Source records:
▬▬▬

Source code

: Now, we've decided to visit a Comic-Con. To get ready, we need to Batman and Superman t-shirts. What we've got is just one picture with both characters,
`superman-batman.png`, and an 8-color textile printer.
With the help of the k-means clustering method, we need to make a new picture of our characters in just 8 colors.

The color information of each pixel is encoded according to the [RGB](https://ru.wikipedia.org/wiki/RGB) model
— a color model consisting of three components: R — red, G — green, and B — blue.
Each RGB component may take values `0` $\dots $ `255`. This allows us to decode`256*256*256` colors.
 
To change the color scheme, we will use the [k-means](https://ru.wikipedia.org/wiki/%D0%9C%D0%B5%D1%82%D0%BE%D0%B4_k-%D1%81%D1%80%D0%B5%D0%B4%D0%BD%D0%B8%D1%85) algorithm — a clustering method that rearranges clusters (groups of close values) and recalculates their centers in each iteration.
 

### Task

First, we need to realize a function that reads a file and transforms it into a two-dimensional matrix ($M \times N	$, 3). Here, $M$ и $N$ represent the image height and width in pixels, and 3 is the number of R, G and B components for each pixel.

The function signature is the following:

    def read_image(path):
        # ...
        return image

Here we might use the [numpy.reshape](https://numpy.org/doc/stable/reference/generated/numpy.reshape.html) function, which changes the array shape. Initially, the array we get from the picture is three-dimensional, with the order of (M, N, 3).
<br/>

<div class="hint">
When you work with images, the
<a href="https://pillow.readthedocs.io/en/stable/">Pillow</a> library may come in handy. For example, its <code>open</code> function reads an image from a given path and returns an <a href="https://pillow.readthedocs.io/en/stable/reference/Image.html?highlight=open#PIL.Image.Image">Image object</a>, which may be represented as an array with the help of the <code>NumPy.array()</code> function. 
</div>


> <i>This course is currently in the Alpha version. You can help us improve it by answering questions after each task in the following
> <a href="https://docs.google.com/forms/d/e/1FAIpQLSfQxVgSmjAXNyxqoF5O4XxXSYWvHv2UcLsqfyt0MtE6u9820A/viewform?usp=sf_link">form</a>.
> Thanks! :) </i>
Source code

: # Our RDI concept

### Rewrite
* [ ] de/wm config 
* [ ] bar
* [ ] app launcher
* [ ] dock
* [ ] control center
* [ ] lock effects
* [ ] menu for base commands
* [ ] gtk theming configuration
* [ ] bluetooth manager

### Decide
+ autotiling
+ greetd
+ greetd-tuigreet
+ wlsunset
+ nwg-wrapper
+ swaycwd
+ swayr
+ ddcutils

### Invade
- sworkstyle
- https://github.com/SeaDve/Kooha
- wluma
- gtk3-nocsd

▬▬▬

What you have to do:
Print the data word for word.

Output:
Source code

: Now, we've decided to visit a Comic-Con. To get ready, we need to Batman and Superman t-shirts. What we've got is just one picture with both characters,
`superman-batman.png`, and an 8-color textile printer.
With the help of the k-means clustering method, we need to make a new picture of our characters in just 8 colors.

The color information of each pixel is encoded according to the [RGB](https://ru.wikipedia.org/wiki/RGB) model
— a color model consisting of three components: R — red, G — green, and B — blue.
Each RGB component may take values `0` $\dots $ `255`. This allows us to decode`256*256*256` colors.
 
To change the color scheme, we will use the [k-means](https://ru.wikipedia.org/wiki/%D0%9C%D0%B5%D1%82%D0%BE%D0%B4_k-%D1%81%D1%80%D0%B5%D0%B4%D0%BD%D0%B8%D1%85) algorithm — a clustering method that rearranges clusters (groups of close values) and recalculates their centers in each iteration.
 

### Task

First, we need to realize a function that reads a file and transforms it into a two-dimensional matrix ($M \times N	$, 3). Here, $M$ и $N$ represent the image height and width in pixels, and 3 is the number of R, G and B components for each pixel.

The function signature is the following:

    def read_image(path):
        # ...
        return image

Here we might use the [numpy.reshape](https://numpy.org/doc/stable/reference/generated/numpy.reshape.html) function, which changes the array shape. Initially, the array we get from the picture is three-dimensional, with the order of (M, N, 3).
<br/>

<div class="hint">
When you work with images, the
<a href="https://pillow.readthedocs.io/en/stable/">Pillow</a> library may come in handy. For example, its <code>open</code> function reads an image from a given path and returns an <a href="https://pillow.readthedocs.io/en/stable/reference/Image.html?highlight=open#PIL.Image.Image">Image object</a>, which may be represented as an array with the help of the <code>NumPy.array()</code> function. 
</div>


> <i>This course is currently in the Alpha version. You can help us improve it by answering questions after each task in the following
> <a href="https://docs.google.com/forms/d/e/1FAIpQLSfQxVgSmjAXNyxqoF5O4XxXSYWvHv2UcLsqfyt0MtE6u9820A/viewform?usp=sf_link">form</a>.
> Thanks! :) </i>
Source code

: # Our RDI concept

### Rewrite
* [ ] de/wm config 
* [ ] bar
* [ ] app launcher
* [ ] dock
* [ ] control center
* [ ] lock effects
* [ ] menu for base commands
* [ ] gtk theming configuration
* [ ] bluetooth manager

### Decide
+ autotiling
+ greetd
+ greetd-tuigreet
+ wlsunset
+ nwg-wrapper
+ swaycwd
+ swayr
+ ddcutils

### Invade
- sworkstyle
- https://github.com/SeaDve/Kooha
- wluma
- gtk3-nocsd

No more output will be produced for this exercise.